**What is needed:** Report only how many lines of the records contain the word "Source".

╔══

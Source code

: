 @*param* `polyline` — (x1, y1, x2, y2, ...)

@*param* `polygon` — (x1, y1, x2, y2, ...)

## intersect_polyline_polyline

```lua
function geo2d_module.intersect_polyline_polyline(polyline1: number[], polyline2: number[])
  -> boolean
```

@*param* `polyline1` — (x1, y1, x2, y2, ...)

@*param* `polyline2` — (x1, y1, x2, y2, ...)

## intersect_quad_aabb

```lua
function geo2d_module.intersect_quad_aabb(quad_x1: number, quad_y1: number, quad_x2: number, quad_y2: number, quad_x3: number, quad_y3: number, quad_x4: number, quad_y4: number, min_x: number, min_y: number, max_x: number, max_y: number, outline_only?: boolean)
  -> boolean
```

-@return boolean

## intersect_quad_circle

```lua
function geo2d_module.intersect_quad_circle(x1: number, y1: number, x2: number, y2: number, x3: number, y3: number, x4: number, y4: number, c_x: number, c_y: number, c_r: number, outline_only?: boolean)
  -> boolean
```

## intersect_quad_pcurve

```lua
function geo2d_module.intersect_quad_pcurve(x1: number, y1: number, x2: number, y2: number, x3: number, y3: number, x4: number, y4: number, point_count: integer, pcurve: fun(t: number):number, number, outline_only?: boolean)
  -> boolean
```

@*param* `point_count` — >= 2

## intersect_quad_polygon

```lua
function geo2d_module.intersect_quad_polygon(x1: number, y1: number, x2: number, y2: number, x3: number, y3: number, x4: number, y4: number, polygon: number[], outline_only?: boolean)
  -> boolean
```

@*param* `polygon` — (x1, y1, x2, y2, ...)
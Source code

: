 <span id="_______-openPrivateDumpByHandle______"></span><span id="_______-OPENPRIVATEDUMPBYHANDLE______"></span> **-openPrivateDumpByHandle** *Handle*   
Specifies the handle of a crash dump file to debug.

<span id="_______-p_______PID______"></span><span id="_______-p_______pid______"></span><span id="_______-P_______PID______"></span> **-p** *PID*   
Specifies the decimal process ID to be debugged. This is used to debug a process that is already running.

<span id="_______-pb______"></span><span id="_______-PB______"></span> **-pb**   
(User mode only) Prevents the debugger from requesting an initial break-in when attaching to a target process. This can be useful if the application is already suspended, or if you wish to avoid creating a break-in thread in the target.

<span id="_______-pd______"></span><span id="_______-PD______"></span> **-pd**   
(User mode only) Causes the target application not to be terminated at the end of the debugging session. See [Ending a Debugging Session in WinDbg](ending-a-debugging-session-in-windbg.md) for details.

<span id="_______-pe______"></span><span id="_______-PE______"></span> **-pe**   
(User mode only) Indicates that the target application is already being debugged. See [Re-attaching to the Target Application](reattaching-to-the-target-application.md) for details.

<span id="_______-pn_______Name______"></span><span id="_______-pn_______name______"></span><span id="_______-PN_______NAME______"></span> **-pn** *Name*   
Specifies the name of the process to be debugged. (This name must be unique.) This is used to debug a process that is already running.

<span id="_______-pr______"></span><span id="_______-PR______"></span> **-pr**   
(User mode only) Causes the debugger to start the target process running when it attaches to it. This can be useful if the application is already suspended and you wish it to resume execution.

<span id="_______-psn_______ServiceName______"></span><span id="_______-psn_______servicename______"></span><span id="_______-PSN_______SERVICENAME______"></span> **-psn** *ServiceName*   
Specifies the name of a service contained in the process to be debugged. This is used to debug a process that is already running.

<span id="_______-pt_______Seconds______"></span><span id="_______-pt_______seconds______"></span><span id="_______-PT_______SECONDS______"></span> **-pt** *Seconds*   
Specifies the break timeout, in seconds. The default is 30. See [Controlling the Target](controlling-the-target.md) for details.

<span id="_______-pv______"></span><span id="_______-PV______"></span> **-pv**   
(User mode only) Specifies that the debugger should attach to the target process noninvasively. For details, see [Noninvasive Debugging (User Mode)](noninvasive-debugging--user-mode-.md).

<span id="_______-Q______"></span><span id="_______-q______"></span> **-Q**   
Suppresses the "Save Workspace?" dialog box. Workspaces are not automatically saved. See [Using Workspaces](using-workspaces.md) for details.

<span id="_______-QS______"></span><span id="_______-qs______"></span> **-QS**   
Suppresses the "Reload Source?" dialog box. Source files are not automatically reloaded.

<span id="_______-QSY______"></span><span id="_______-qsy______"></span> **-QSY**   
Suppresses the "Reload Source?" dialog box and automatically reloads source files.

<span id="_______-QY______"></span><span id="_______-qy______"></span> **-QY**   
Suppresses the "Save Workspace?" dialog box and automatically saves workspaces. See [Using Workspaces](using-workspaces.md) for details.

╚══

**Output:** 4